Don't Tase Me, Sis!

28 July 2010 by Kári
Gawker recently reported that C.J., the young boy accused of murdering his whole family on Staten Island, had been acquitted posthumously, but not in time to stop a media frenzy surrounding this boy’s “life of rage” etc. Now, of course, everyone wants to know why everyone was so quick to blame the son, even though he’d had his throat cut like his two siblings. One of the comments struck me as particularly concise and perspicacious:
It is S.O.P. to blame the closest male when there is a murder suicide. You can always tell who did the killing in one of these cases. If the news says “Monster kills family and takes coward’s way out” it was the dude, if they say “couple killed in apparent murder-suicide” it was the woman.
This implicit bias (or differential emphasis, if you prefer) made me think of a story I read on Friday in the Danish centre-right newspaper Berlingske Tidende which reported that one in six young women have some kind of weapon in their handbag when they go out at night in Copenhagen. The story was picked up by Politiken and all the other major newspapers and completely dominated the evening news on television. Now, It’s not long since politicians in Denmark instigated a new policy regarding the possession of weapons on the streets of Copenhagen. Provoked by an alleged increase in gang violence, special control zones were set up, where anyone was subject to random search by the police, who, if they found a weapon on you, were entitled to send you to prison on the spot for up to one year, no questions asked. The press coverage of these new measures tended, as it so often does, to focus on the danger to ordinary Danish citizens posed by “unassimilated” young immigrants, who were cited as the prime reason for the recent upsurge in gang violence in the Copenhagen metropolitan area.

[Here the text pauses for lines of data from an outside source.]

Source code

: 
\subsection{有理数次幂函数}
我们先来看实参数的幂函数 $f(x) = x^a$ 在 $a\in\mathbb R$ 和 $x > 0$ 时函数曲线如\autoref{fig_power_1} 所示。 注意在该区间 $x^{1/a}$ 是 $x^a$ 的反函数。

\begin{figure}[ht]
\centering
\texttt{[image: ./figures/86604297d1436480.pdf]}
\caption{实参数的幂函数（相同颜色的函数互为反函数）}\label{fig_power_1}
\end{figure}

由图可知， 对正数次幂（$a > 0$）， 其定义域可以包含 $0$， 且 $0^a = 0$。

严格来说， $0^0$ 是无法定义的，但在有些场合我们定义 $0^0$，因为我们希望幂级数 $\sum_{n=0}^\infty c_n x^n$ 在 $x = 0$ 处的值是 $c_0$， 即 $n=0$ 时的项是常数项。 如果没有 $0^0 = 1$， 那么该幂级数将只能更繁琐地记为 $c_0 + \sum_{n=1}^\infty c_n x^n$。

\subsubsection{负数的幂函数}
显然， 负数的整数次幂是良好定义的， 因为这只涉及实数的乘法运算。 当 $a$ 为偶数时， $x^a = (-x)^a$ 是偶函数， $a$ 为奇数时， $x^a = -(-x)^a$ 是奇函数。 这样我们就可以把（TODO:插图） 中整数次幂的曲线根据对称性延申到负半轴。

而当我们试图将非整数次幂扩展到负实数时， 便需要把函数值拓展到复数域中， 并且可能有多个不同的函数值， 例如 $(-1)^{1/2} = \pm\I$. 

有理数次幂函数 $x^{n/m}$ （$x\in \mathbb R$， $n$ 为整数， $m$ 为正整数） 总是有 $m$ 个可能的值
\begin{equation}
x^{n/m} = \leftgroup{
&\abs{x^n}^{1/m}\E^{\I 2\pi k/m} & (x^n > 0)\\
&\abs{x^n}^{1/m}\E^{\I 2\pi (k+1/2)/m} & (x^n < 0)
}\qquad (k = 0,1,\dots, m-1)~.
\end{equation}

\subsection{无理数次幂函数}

This new system of control zones has largely been a failure. By all accounts, there are still just as many knives, guns, and other weapons circulating in the Copenhagen nightlife as before, since the ones with the weapons also knew where the control zones were and thus simply avoided them from then on. I suppose you could see it another way, namely that the fact that these dangerous elements are now avoiding the spots designated as requiring special police control is a positive development, but the fact of the matter is that violent crime has simply been pushed to the outskirts of these zones.

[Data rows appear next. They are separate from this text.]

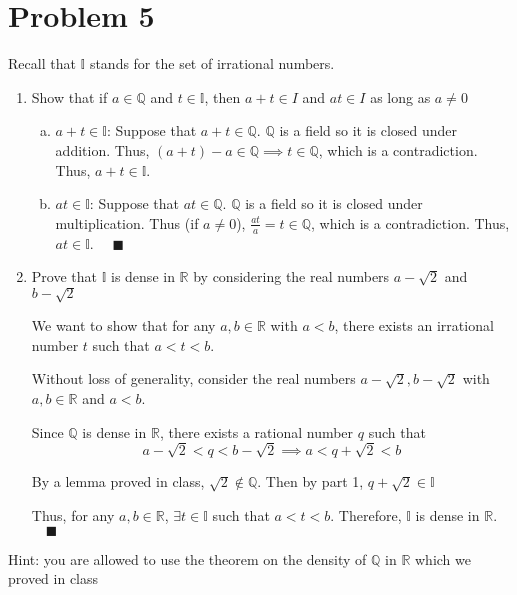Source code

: \documentclass[12pt]{article}
\newcommand{\R}{\mathbb{R}}
\newcommand{\Q}{\mathbb{Q}}
\newcommand{\I}{\mathbb{I}}
\newcommand{\qed}{\quad \blacksquare}
\begin{document}
\section*{Problem 5}
    Recall that $\I$ stands for the set of irrational numbers.
    \begin{enumerate}
        \item Show that if $a \in \Q$ and $t \in \I$, then $a + t \in I$ and $at \in I$ as long as $a \neq 0$
            \color{blue}
                \begin{enumerate}[(a)]
                    \item $a + t \in \I$: Suppose that $a + t \in \Q$. $\Q$ is a field so it is closed under addition. Thus, $(a + t) - a \in \Q \implies t \in \Q$, which is a contradiction. Thus, $a + t \in \I$. 
                    
                    \item $at \in \I$: Suppose that $at \in \Q$. $\Q$ is a field so it is closed under multiplication. Thus (if $a \neq 0$), $\frac{at}{a} = t \in \Q$, which is a contradiction. Thus, $at \in \I$. $\qed$
                \end{enumerate}
            \color{black}

        \item Prove that $\I$ is dense in $\R$ by considering the real numbers $a - \sqrt 2$ and $b - \sqrt 2$ 
        
            \color{blue}
                We want to show that for any $a, b \in \R$ with $a < b$, there exists an irrational number $t$ such that $a < t < b$. 

                Without loss of generality, consider the real numbers $a - \sqrt 2, b - \sqrt 2$ with $a, b \in \R$ and $a < b$.  

                Since $\Q$ is dense in $\R$, there exists a rational number $q$ such that 
                \[a - \sqrt 2 < q < b - \sqrt 2 \implies a < q + \sqrt 2 < b\]
                
                By a lemma proved in class, $\sqrt 2 \notin \Q$. Then by part 1, $q + \sqrt 2 \in \I$  
                
                Thus, for any $a, b \in \R$, $\exists t \in \I$ such that $a < t < b$. Therefore, $\I$ is dense in $\R$. $\qed$
            \color{black}
    \end{enumerate}
    Hint: you are allowed to use the theorem on the density of $\Q$ in $\R$ which we proved in class
\end{document}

All in all, the debate surrounding the increasing number of people armed with knives, etc. in the Copenhagen nightlife, was about how dangerous this was for ordinary unsuspecting citizens and how it should be criminalised and strictly enforced. All of which is fair enough: it is a dangerous and lamentable trend. But at no point in all of the coverage of the 1-in-6-women-are-armed story did anyone (that I could see) draw any parallels between this story and the recent crackdown on weapons in Copenhagen. Not even to suggest, say, that one reason for this is that women are afraid of the number of knives and guns that these gang-members are bringing into the night. Nor was there ever any mention of the fact that any women found carrying a Taser or a knife could go to prison for up to a year.

I’m not saying that’s even the point. It’s perfectly reasonable to assume that the dangerous elements that the new law was meant to prevent are not these same girls who feel they need to protect themselves when they go out. All I’m saying is that there are some fundamental assumptions at work here that affect the way these two armed groups are perceived and represented, when these two things are by no means unrelated.